IMG="qpod/full:latest"
WORKDIR="/root"  # <- macOS change this to /Users/your_user_name

docker run -d --restart=always \
    --name=QPod \
    --hostname=QPod \
    -p 8888:8888 -p 9999:9999 \
    -v $WORKDIR:/root \
    $IMG
sleep 10s && docker logs QPod 2>&1|grep token=

⚠️ To use QPod with NVIDIA GPU machines with nvidia-docker, be sure to:

  • 👉 Use Docker >= 19.03 and the command nvidia-smi works well on host machine
  • 👉 Add option (after --restart=always) in the docker run command to enable GPU access: --gpus all (for older version of nvidia-container, use --runtime nvidia)
  • 👉 Use IMG="qpod/full-cuda" or other images with cuda support

For Windows, run this in Terminal or CMD

Docker on Windows doesn't support GPU yet (cuda WSL support is coming soon).
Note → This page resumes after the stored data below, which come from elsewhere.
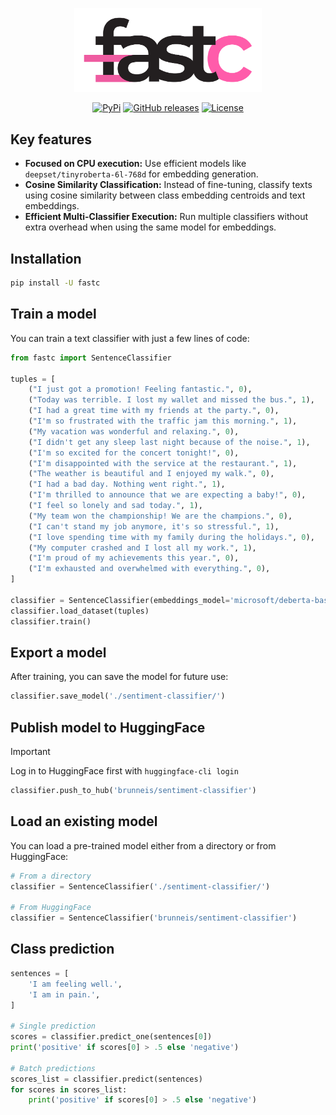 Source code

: <p align="center">
    <img src="./misc/logo.svg" alt="Logo" width="300"/>
<p>

<p align="center">
    <a href="https://pypi.python.org/pypi/fastc/"><img alt="PyPi" src="https://img.shields.io/pypi/v/fastc.svg?style=flat-square"></a>
    <a href="https://github.com/EveripediaNetwork/fastc/releases"><img alt="GitHub releases" src="https://img.shields.io/github/release/EveripediaNetwork/fastc.svg?style=flat-square"></a>
    <a href="https://github.com/EveripediaNetwork/fastc/blob/master/LICENSE"><img alt="License" src="https://img.shields.io/github/license/EveripediaNetwork/fastc.svg?style=flat-square"></a>
</p>


## Key features
- **Focused on CPU execution:** Use efficient models like `deepset/tinyroberta-6l-768d` for embedding generation.
- **Cosine Similarity Classification:** Instead of fine-tuning, classify texts using cosine similarity between class embedding centroids and text embeddings.
- **Efficient Multi-Classifier Execution:** Run multiple classifiers without extra overhead when using the same model for embeddings.


## Installation
```bash
pip install -U fastc
```

## Train a model
You can train a text classifier with just a few lines of code:
```python
from fastc import SentenceClassifier

tuples = [
    ("I just got a promotion! Feeling fantastic.", 0),
    ("Today was terrible. I lost my wallet and missed the bus.", 1),
    ("I had a great time with my friends at the party.", 0),
    ("I'm so frustrated with the traffic jam this morning.", 1),
    ("My vacation was wonderful and relaxing.", 0),
    ("I didn't get any sleep last night because of the noise.", 1),
    ("I'm so excited for the concert tonight!", 0),
    ("I'm disappointed with the service at the restaurant.", 1),
    ("The weather is beautiful and I enjoyed my walk.", 0),
    ("I had a bad day. Nothing went right.", 1),
    ("I'm thrilled to announce that we are expecting a baby!", 0),
    ("I feel so lonely and sad today.", 1),
    ("My team won the championship! We are the champions.", 0),
    ("I can't stand my job anymore, it's so stressful.", 1),
    ("I love spending time with my family during the holidays.", 0),
    ("My computer crashed and I lost all my work.", 1),
    ("I'm proud of my achievements this year.", 0),
    ("I'm exhausted and overwhelmed with everything.", 0),
]

classifier = SentenceClassifier(embeddings_model='microsoft/deberta-base')
classifier.load_dataset(tuples)
classifier.train()
```

## Export a model
After training, you can save the model for future use:
```python
classifier.save_model('./sentiment-classifier/')
```

## Publish model to HuggingFace
> [!IMPORTANT]  
> Log in to HuggingFace first with `huggingface-cli login`

```python
classifier.push_to_hub('brunneis/sentiment-classifier')
```

## Load an existing model
You can load a pre-trained model either from a directory or from HuggingFace:
```python
# From a directory
classifier = SentenceClassifier('./sentiment-classifier/')

# From HuggingFace
classifier = SentenceClassifier('brunneis/sentiment-classifier')
```

## Class prediction
```python
sentences = [
    'I am feeling well.',
    'I am in pain.',
]

# Single prediction
scores = classifier.predict_one(sentences[0])
print('positive' if scores[0] > .5 else 'negative')

# Batch predictions
scores_list = classifier.predict(sentences)
for scores in scores_list:
    print('positive' if scores[0] > .5 else 'negative')
```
SET IMG="qpod/full:latest"
SET WORKDIR="D:/work"

docker run -d --restart=always ^
    --name=QPod ^
    --hostname=QPod ^
    -p 8888:8888 9999:9999 ^
    -v %WORKDIR%:/root ^
    %IMG%
timeout 10 && docker logs QPod 2>&1|findstr token=

3. Sit back for minutes and get the first-time login token

The commands in the last step will:

  • trigger a docker image download process which may take minutes
  • start a docker container named QPod
  • print a string contains a URL, which includes a 48-digit hexadecimal number

Copy the printed hexadecimal string after ?token= as the first-time login token.

Go! 🎉

Access http://localhost:8888 (or http://ip-address:8888) in your browser and paste the token you just copied to start the journey.

Additional Information

FAQ

For a list of FAQ or other information, please refer to the wiki page of this repo.

Hardware

The images are built based on ubuntu:latest and only tested on the x86 platform. Minor modifications are expected to port to arm64, ppc64le platform.

Package Management

Although conda is installed, we do not recommend to use conda to install a lib/package, because:

  • conda repo mirrors are generally not avaliable in restricted enterprise LAN, especially in fincial/medical related companies.
  • conda does not reuse the existing system library yet if a system lib is already installed -- conda installs it again.
  • An open-source alternative, mamba is installed.

Customization

These images are highly customizable. If you find a system lib / Python module / R packages is missing, you can easily add one in the install_XX.list in the work folder. Utilites scripts and functions in /opt/utils folder will be helpful for custimize images.